Flathead, Ravalli: The reddest of the red
While Flathead County is among the state’s most populous counties, Whitefish business owner Dave Fern says it’s a mistake to call it an urban county — and that’s one reason why it’s so reliably Republican.
Fern says the same can be said about another Western Montana county: Ravalli, where the population is growing, but remains largely semirural or suburban — and where Democrats rarely win at the ballot box.
“I link these two counties together, rather than linking (them) up with the larger communities on the Interstate highways,” says Fern, who chairs the Democratic Central Committee in Flathead County. “The Democratic Party has become more of an urban party.”
Whatever the reason, there can be no doubt that Flathead and Ravalli counties are the reddest of Montana’s larger counties.
Since 1992, only two Democrats running statewide have won either county — U.S. Sen.
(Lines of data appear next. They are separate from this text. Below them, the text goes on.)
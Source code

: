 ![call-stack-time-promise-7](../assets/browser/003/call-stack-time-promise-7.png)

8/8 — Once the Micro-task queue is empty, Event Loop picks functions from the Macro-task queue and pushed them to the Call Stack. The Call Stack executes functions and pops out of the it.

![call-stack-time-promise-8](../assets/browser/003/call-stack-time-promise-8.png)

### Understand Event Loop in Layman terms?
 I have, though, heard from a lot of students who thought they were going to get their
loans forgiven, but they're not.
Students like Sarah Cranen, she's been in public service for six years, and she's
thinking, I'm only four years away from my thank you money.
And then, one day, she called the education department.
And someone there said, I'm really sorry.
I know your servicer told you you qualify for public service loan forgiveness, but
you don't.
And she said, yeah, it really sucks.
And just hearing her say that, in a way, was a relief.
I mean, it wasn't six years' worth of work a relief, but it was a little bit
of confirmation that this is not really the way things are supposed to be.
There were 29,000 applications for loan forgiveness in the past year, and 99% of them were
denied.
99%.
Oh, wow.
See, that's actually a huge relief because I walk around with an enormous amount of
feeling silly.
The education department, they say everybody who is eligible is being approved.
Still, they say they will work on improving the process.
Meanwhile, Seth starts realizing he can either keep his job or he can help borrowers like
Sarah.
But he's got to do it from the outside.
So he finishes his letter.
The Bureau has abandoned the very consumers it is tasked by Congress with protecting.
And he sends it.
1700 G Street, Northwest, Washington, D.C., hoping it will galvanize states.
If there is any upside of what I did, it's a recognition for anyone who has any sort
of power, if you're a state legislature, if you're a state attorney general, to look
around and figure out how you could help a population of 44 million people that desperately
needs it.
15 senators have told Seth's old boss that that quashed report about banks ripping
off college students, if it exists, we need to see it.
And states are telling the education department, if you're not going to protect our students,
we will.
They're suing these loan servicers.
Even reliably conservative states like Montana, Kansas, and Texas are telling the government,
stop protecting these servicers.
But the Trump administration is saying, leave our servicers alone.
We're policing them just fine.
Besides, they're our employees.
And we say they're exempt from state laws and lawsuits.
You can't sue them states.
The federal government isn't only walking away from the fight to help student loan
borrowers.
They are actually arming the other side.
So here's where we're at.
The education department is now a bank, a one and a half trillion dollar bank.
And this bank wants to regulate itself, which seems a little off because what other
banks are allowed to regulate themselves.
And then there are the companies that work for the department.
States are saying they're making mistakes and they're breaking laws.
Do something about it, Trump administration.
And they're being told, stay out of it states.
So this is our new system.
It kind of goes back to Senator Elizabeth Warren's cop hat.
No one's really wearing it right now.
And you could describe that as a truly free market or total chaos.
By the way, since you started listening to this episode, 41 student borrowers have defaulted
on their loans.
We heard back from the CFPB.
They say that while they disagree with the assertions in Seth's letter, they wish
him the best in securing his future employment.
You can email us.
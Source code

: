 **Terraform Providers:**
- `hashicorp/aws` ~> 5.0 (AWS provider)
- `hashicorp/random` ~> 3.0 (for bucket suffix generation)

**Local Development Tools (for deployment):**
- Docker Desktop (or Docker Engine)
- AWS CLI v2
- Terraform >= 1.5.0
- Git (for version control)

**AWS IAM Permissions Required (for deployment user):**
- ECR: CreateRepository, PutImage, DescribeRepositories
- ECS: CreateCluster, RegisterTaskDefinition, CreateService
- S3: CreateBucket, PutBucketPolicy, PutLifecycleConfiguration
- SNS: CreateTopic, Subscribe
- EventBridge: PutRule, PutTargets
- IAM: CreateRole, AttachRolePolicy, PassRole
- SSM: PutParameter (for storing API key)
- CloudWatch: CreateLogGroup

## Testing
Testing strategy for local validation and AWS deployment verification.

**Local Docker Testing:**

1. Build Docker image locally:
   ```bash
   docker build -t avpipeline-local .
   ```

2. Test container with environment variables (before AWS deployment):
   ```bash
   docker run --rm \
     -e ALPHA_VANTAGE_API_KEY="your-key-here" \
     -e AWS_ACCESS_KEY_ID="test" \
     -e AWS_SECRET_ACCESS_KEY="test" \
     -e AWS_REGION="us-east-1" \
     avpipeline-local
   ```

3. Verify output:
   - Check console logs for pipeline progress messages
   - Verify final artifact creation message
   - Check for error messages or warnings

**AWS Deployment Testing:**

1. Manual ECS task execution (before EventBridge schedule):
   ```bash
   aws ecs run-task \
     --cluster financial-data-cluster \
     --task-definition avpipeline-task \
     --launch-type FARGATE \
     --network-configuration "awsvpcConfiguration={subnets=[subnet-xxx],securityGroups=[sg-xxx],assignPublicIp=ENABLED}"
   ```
Max Baucus, in 2002 and 2008, when he had very weak Republican opponents, and Gov. Brian Schweitzer, in his 2008 statewide wipeout of Republican Roy Brown.
Republicans running statewide usually roll up huge margins in these counties, control most, if not all of the counties’ legislative seats, and dominate local offices as well.
Flathead has become Montana’s fourth-most-populous county, and Ravalli has now overtaken Butte-Silver Bow as the seventh-largest county by population.
Nearly 67,000 people went to the polls in these two counties in 2012, almost 14 percent of the statewide total.
Yet Ravalli County has plenty of rural residents, “who live outside the city because they want to be left alone and want more freedoms,” says Terry Nelson of Hamilton, chair of the local Republican Central Committee.
Flathead County also has its share of rural residents, sprinkled throughout the woods and fields of the valley and surrounding mountains — but other factors are at play that have given Republicans a clear edge, local observers says.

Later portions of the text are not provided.